-------- Available data

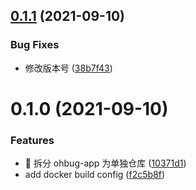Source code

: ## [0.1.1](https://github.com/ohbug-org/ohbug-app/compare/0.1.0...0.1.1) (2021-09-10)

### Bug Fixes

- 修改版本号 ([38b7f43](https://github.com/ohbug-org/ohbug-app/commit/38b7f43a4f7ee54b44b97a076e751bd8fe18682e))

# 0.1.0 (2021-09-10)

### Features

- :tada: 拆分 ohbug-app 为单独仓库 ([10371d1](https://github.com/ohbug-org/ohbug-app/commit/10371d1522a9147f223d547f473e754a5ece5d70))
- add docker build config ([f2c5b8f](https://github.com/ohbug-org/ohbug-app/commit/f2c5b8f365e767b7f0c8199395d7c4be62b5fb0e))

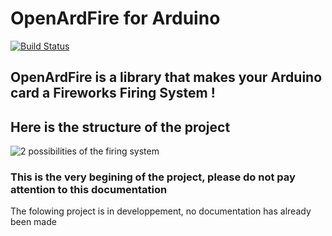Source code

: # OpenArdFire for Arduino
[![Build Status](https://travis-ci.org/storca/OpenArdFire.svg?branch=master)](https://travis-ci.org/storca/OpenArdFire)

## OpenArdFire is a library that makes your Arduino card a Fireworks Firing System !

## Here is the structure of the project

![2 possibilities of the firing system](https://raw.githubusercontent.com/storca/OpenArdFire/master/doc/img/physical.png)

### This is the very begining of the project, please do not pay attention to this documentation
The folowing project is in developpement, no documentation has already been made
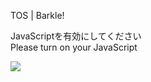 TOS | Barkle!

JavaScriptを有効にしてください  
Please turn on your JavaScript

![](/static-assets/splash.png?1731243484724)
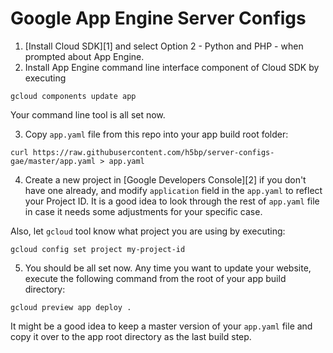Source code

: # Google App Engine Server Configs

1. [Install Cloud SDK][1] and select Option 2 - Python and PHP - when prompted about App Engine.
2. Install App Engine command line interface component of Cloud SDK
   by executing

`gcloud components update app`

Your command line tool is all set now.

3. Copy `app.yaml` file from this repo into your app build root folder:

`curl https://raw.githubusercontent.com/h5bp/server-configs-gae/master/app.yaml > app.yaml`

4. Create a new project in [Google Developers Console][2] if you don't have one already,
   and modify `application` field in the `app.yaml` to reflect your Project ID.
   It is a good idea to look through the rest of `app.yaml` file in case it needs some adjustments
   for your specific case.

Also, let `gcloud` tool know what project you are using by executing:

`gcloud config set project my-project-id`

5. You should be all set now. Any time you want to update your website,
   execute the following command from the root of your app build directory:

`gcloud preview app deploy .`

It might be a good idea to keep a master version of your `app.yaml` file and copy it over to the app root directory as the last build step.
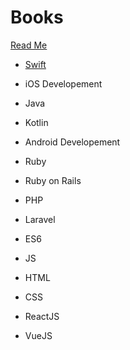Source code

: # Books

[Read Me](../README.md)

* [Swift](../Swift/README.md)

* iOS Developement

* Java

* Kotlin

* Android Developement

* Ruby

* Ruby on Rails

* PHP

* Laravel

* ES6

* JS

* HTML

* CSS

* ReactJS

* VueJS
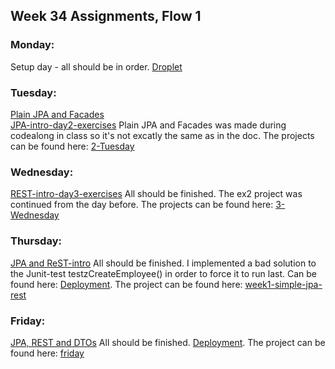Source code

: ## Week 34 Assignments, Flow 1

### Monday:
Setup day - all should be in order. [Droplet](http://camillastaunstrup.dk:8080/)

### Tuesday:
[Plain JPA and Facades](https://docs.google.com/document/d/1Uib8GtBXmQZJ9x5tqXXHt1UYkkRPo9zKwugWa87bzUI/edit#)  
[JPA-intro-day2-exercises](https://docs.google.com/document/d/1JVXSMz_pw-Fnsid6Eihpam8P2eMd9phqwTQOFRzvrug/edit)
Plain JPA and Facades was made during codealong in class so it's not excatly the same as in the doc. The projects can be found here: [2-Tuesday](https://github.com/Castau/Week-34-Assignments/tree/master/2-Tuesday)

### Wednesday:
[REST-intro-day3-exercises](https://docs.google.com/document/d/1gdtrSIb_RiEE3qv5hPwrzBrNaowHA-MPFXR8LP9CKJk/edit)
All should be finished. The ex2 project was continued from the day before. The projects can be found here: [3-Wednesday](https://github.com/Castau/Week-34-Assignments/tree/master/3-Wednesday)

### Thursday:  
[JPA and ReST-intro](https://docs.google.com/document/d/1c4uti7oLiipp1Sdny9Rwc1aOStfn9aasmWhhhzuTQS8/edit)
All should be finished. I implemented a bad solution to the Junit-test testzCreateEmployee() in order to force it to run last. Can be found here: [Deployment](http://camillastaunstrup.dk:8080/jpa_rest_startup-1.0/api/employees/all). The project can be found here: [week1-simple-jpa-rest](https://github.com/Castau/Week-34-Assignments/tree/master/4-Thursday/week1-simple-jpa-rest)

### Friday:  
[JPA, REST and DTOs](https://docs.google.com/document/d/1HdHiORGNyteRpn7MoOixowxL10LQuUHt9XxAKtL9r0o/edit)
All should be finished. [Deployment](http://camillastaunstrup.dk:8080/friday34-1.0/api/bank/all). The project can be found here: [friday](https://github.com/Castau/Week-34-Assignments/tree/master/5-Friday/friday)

----------------

- _What you should do_
Considering only the data above, return the lines in which "idea" occurs.

- _Problem solution_
   It is a good idea to look through the rest of `app.yaml` file in case it needs some adjustments
It might be a good idea to keep a master version of your `app.yaml` file and copy it over to the app root directory as the last build step.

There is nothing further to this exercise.